This exercise calls for every line of the data below with the string "promptfoo" in it.

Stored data
--*--
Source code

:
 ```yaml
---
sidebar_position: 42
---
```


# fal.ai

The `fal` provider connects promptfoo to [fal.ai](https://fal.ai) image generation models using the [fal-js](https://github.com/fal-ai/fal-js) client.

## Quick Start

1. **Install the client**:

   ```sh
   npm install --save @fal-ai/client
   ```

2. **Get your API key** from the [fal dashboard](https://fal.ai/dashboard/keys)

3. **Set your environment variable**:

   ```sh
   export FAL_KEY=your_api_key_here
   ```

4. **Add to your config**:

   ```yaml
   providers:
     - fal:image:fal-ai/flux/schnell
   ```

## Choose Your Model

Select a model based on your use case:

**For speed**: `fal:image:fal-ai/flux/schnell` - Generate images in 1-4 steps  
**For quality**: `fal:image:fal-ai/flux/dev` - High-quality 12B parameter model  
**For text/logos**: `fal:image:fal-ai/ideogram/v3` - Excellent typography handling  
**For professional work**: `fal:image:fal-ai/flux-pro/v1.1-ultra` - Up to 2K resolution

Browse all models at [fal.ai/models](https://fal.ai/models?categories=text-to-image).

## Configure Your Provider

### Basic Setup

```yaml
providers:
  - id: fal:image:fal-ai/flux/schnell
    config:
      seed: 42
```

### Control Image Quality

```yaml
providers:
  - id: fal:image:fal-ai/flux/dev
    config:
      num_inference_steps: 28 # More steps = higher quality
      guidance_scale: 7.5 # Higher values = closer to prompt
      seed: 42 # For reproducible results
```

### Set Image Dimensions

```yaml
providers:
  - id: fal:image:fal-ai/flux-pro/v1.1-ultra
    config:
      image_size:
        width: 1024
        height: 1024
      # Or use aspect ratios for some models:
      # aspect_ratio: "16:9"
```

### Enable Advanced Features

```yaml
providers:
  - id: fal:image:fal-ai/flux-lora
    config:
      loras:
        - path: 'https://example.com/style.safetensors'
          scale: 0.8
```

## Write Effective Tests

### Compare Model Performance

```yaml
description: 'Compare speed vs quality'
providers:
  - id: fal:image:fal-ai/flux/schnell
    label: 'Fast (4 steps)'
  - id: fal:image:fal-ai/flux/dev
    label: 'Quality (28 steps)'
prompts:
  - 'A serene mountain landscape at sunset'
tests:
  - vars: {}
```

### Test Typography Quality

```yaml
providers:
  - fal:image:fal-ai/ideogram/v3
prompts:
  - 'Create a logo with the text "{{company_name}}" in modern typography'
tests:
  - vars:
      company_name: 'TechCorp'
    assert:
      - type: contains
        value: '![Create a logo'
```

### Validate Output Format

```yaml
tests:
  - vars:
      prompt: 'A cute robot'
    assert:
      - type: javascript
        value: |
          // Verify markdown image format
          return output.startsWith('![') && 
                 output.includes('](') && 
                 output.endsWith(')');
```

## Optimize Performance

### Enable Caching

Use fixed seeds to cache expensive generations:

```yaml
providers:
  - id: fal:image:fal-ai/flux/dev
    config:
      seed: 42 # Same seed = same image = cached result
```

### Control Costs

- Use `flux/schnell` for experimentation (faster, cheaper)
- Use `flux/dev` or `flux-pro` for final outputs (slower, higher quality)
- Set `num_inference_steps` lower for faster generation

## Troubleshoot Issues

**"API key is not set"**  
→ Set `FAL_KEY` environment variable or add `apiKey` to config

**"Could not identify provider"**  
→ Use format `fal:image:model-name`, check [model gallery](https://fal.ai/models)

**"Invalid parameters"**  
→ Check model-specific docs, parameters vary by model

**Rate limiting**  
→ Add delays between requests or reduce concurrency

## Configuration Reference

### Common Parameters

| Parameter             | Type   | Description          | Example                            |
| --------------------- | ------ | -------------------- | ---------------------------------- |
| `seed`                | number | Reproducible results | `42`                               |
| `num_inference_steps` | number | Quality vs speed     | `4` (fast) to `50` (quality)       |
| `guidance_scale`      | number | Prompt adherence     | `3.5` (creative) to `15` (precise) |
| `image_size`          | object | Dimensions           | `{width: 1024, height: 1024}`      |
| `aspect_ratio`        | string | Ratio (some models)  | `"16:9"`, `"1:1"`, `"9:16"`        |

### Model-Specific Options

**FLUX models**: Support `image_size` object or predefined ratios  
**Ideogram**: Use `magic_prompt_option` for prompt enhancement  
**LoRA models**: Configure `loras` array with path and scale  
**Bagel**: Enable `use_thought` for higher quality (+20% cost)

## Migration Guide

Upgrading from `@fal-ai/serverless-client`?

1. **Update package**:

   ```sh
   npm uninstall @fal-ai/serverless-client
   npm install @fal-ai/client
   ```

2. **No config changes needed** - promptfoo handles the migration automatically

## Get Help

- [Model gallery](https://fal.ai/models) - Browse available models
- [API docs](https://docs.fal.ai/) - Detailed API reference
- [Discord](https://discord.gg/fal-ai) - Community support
--*--
THE COMPLETED TASK:
The `fal` provider connects promptfoo to [fal.ai](https://fal.ai) image generation models using the [fal-js](https://github.com/fal-ai/fal-js) client.
2. **No config changes needed** - promptfoo handles the migration automatically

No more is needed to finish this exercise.